Une donnée peut-être plus importante encore que la mortalité brute est constituée par le taux de mortalité. Celui-ci rapporte le nombre de morts liées au virus à la population française. De ce point de vue, le classement de la France à l'international en fait une statistique certes macabre, mais intéressante.

Je ne sais pas si je dois commenter les propos d'un ancien ministre. J'ai échangé avec des infirmiers, des médecins, des hospitaliers, des médecins libéraux et des infirmières se déplaçant à domicile. Tout le monde est sur le front, prêt à se déplacer la nuit, à assurer des gardes et à se déplacer à domicile. Parler de « fiasco » me semble susceptible d'être pris comme une insulte par les professionnels de santé. Ils le prennent un peu pour eux, même si l'intention de la personne n'est pas de les remettre en cause. L'heure est davantage à la mobilisation qu'à la critique.

Je n'ai effectivement pas repris la date exacte de l'arrivée de Grégory Emery. Le conseiller de sécurité sanitaire – je ne vise ni Grégory Emery ni son prédécesseur – assiste à toutes les réunions de sécurité sanitaire. Il n'y a pas de réunions ni de conciliabules secrets. Les comptes rendus de conseil d'administration et de conseil d'administration restreints sont adressés à leurs membres, mais sont aussi rendus publics. Je ne crois pas lui avoir spécifiquement soumis la question du stock stratégique, mais il est présent tous les mercredis, en même temps que le président de Santé publique France. Cela peut expliquer aujourd'hui le sentiment d'alerte alors que nous avons simplement découvert que les stocks étaient périmés et que nous devions passer une nouvelle commande.

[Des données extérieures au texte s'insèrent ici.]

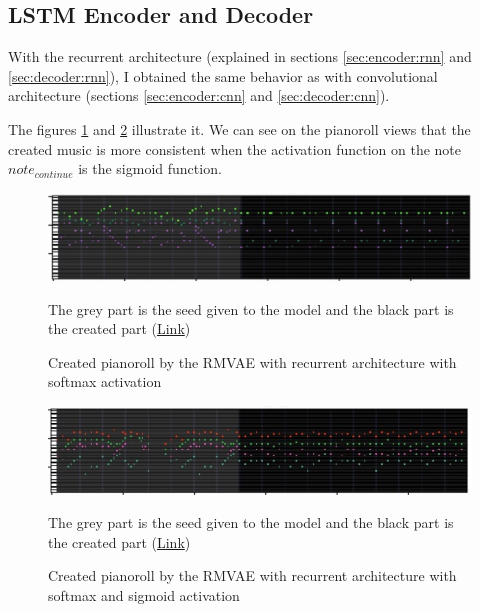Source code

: \documentclass[12pt]{report}
\begin{document}
\subsection{LSTM Encoder and Decoder}

With the recurrent architecture (explained in sections \ref{sec:encoder:rnn} and \ref{sec:decoder:rnn}), I obtained the same behavior as with convolutional architecture (sections \ref{sec:encoder:cnn} and \ref{sec:decoder:cnn}).

The figures \ref{fig:pianoroll:rrmvae:no-binary} and \ref{fig:pianoroll:rrmvae:with-binary} illustrate it.
We can see on the pianoroll views that the created music is more consistent when the activation function on the note $note_{continue}$ is the sigmoid function.

\begin{figure}[htbp]
    \centering
    \includegraphics[width=\textwidth]{images/generated_midis/RRMVAE/pianoroll-rrmvae-no-binary.jpg}
    \caption{Created pianoroll by the RMVAE with recurrent architecture with softmax activation}
    The grey part is the seed given to the model and the black part is the created part
    (\href{https://github.com/ValentinVignal/midiGenerator/blob/master/samples/results/lstm_encoder_decoder.mid}{Link})
    \label{fig:pianoroll:rrmvae:no-binary}
\end{figure}

\begin{figure}[htbp]
    \centering
    \includegraphics[width=\textwidth]{images/generated_midis/RRMVAE/pianoroll-rrmvae-with-binary.jpg}
    \caption{Created pianoroll by the RMVAE with recurrent architecture with softmax and sigmoid activation}
    The grey part is the seed given to the model and the black part is the created part
    (\href{https://github.com/ValentinVignal/midiGenerator/blob/master/samples/results/rrmvae-with-binary.mid}{Link})
    \label{fig:pianoroll:rrmvae:with-binary}
\end{figure}
\end{document}
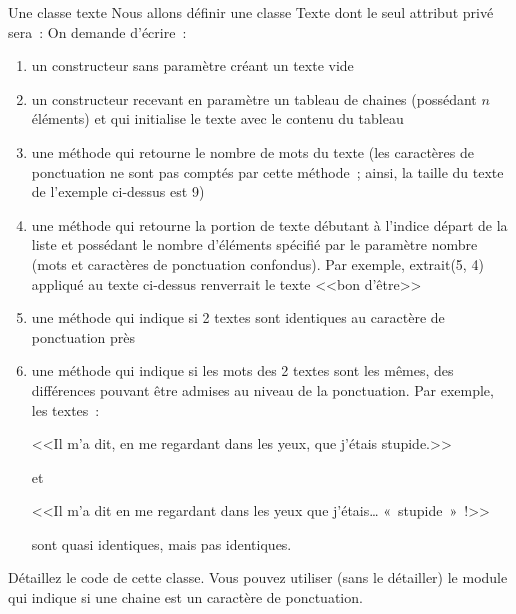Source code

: \begin{Exercice}{Une classe texte}
	Nous allons définir une classe Texte dont le seul attribut privé sera~: 
	On demande d’écrire~:
	\begin{enumerate}
	\item
		un constructeur sans paramètre créant un texte vide
	\item
		un constructeur recevant en paramètre un tableau de chaines 
		(possédant $n$ éléments) et qui initialise le texte avec 
		le contenu du tableau
	\item
		une méthode 
		 qui retourne le nombre de mots du texte 
		(les caractères de ponctuation ne sont pas comptés par cette méthode~; 
		ainsi, la taille du texte de l’exemple ci-dessus est 9)
	\item
		une méthode 
		qui retourne la portion de texte débutant à l’indice départ 
		de la liste et possédant le nombre d’éléments spécifié par 
		le paramètre nombre (mots et caractères de ponctuation confondus). 
		Par exemple, extrait(5, 4) appliqué au texte ci-dessus renverrait 
		le texte <<bon d’être>>
	\item
		une méthode 
		qui indique si 2 textes sont identiques au caractère de ponctuation près
	\item
		une méthode 
		qui indique si les mots des 2 textes sont les mêmes, des différences 
		pouvant être admises au niveau de la ponctuation. Par exemple, les textes~:
		
		<<Il m’a dit, en me regardant dans les yeux, que j’étais stupide.>>
		
		et
		
		<<Il m’a dit en me regardant dans les yeux que j’étais… «~stupide~»~!>>
		
		sont quasi identiques, mais pas identiques.
	\end{enumerate}
		Détaillez le code de cette classe. Vous pouvez utiliser (sans le détailler) le module
		qui indique si une chaine est un caractère de ponctuation.
			
\end{Exercice}

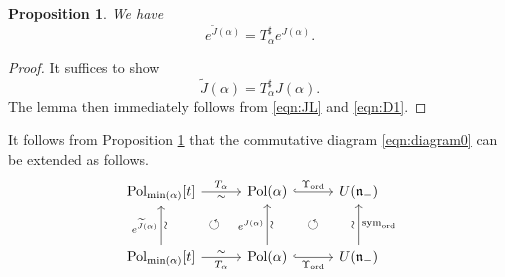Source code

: \documentclass[a4paper,11pt,reqno]{amsart}
\newcommand{\frakn}{\mathfrak{n}}
\newcommand{\0}{{\bf 0}}
\newcommand{\1}{{\bf 1}}
\DeclareMathOperator{\Pol}{Pol}
\newcommand{\ord}{{\mathrm{ord}}}
\newcommand{\wJ}{\widetilde{J}}
\DeclareMathOperator{\sym}{sym}
\theoremstyle{plain}
\newtheorem{proposition}[equation]{Proposition}
\theoremstyle{definition}
\numberwithin{equation}{section}
\theoremstyle{definition}
\begin{document}
\begin{proposition}\label{prop:DD}
We have 
\begin{equation*}
e^{\wJ(\alpha)}=T_\alpha^\sharp e^{J(\alpha)}.
\end{equation*}
\end{proposition}

\begin{proof}
It suffices to show
\begin{equation*}
\wJ(\alpha)=T_\alpha^\sharp J(\alpha).
\end{equation*}
The lemma then immediately follows from \eqref{eqn:JL} and \eqref{eqn:D1}.
\end{proof}

It follows from Proposition \ref{prop:DD} that the commutative diagram \eqref{eqn:diagram0}
can be extended as follows.
\begin{equation}\label{eqn:diagram01}
\begin{tikzcd}[row sep=1cm, column sep=1cm]
\Pol_{\min(\alpha)}[t]
\arrow[r, "T_\alpha", "\sim"']
& 
\Pol(\alpha)
\arrow[dl, pos=0.5, phantom, "\circlearrowleft"]
\arrow[r, "\Upsilon_{\ord}", hook]
& 
U(\frakn_-)
\arrow[dl, pos=0.5, phantom, "\circlearrowleft"]
\\
\Pol_{\min(\alpha)}[t]
\arrow[u, "e^{\wJ(\alpha)}","\sim"' sloped]
\arrow[r,  "\sim", "T_\alpha"']
& 
\Pol(\alpha)
\arrow[u, "e^{J(\alpha)}","\sim"' sloped]
\arrow[r, "\Upsilon_{\ord}"', hook]
& U(\frakn_-)
\arrow[u, "\sim" sloped, "\sym_{\ord}"']
\end{tikzcd}
\end{equation}
\end{document}
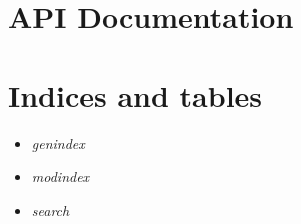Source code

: \documentclass[letterpaper,10pt,english]{sphinxmanual}
\begin{document}
\chapter{API Documentation}
\label{api:api-documentation}\label{api::doc}\label{api:ethnologue-web-site}

\chapter{Indices and tables}
\label{index:indices-and-tables}\begin{itemize}
\item {} 
\emph{genindex}

\item {} 
\emph{modindex}

\item {} 
\emph{search}

\end{itemize}



\renewcommand{\indexname}{Index}
\printindex
\end{document}
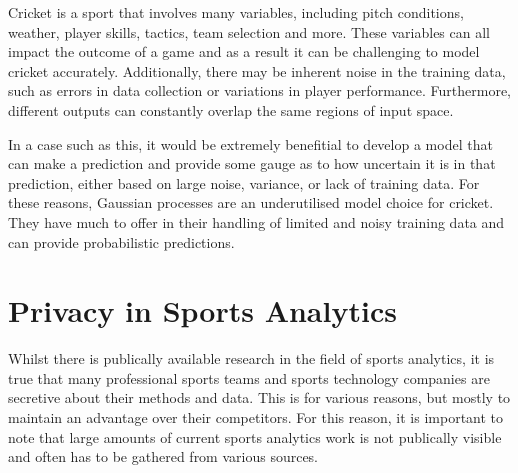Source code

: \documentclass[12pt,a4paper]{report}
\theoremstyle{definition}
\begin{document}
Cricket is a sport that involves many variables, including pitch conditions, weather, player skills, tactics, team selection and more.
These variables can all impact the outcome of a game and as a result it can be challenging to model cricket accurately. 
Additionally, there may be inherent noise in the training data, such as errors in data collection or variations in player performance.
Furthermore, different outputs can constantly overlap the same regions of input space.

In a case such as this, it would be extremely benefitial to develop a model that can make a prediction and provide some gauge as to how uncertain it is in that prediction, either based on large noise, variance, or lack of training data.
For these reasons, Gaussian processes are an underutilised model choice for cricket. 
They have much to offer in their handling of limited and noisy training data and can provide probabilistic predictions.

\section{Privacy in Sports Analytics}

Whilst there is publically available research in the field of sports analytics, it is true that many professional sports teams and sports technology companies are secretive about their methods and data. 
This is for various reasons, but mostly to maintain an advantage over their competitors.
For this reason, it is important to note that large amounts of current sports analytics work is not publically visible and often has to be gathered from various sources.
\end{document}
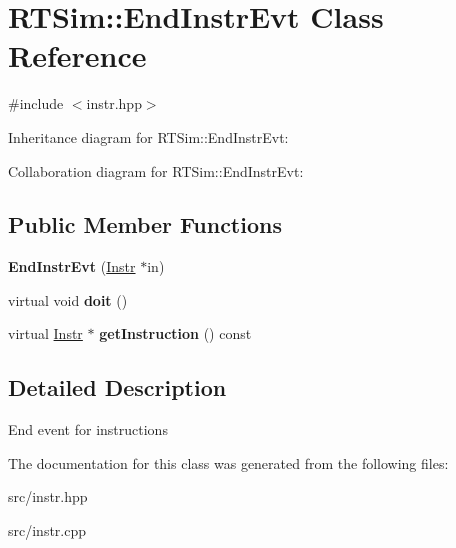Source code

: \hypertarget{classRTSim_1_1EndInstrEvt}{}\section{R\+T\+Sim\+:\+:End\+Instr\+Evt Class Reference}
\label{classRTSim_1_1EndInstrEvt}


{\ttfamily \#include $<$instr.\+hpp$>$}



Inheritance diagram for R\+T\+Sim\+:\+:End\+Instr\+Evt\+:


Collaboration diagram for R\+T\+Sim\+:\+:End\+Instr\+Evt\+:
\subsection*{Public Member Functions}
\begin{DoxyCompactItemize}
\item 
{\bfseries End\+Instr\+Evt} (\hyperlink{classRTSim_1_1Instr}{Instr} $\ast$in)\hypertarget{classRTSim_1_1EndInstrEvt_abb485f300a2696dfa92b4ac8eaabd147}{}\label{classRTSim_1_1EndInstrEvt_abb485f300a2696dfa92b4ac8eaabd147}

\item 
virtual void {\bfseries doit} ()\hypertarget{classRTSim_1_1EndInstrEvt_a70b86173eb390c2514c080d19db09fae}{}\label{classRTSim_1_1EndInstrEvt_a70b86173eb390c2514c080d19db09fae}

\item 
virtual \hyperlink{classRTSim_1_1Instr}{Instr} $\ast$ {\bfseries get\+Instruction} () const \hypertarget{classRTSim_1_1EndInstrEvt_a9ce7d67994bb0be7cb0e63cd6674c614}{}\label{classRTSim_1_1EndInstrEvt_a9ce7d67994bb0be7cb0e63cd6674c614}

\end{DoxyCompactItemize}


\subsection{Detailed Description}
End event for instructions 

The documentation for this class was generated from the following files\+:\begin{DoxyCompactItemize}
\item 
src/instr.\+hpp\item 
src/instr.\+cpp\end{DoxyCompactItemize}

S'agissant des commandes, les procédures ont été multiples. Cette année, j'ai également commandé beaucoup d'équipements. Dans une logique de délégation, et en parfaite entente avec le ministre, celui-ci signe ou me demande de signer les lettres nécessaires. Je m'exécute en lien total avec lui ou son directeur de cabinet. Le fonctionnement est parfaitement fluide. Peut-être s'agit-il là d'un enseignement à tirer de cette crise, entre la direction générale de la santé, qui est au sixième étage, et le cabinet du ministre qui est au septième, la porosité est totale. Mon bureau est distant de moins de 10 mètres de celui du directeur de cabinet du ministre. Entre nous, les échanges sont permanents. Peut-être devrions-nous considérer que tout doit être formalisé, que tout échange oral doit être doublé d'écrits. En tout cas, je vous assure que tout est fluide et fait en association, notamment dans le cadre des réunions de sécurité sanitaire qui font de surcroît l'objet de comptes rendus écrits et partagés avec l'ensemble des acteurs.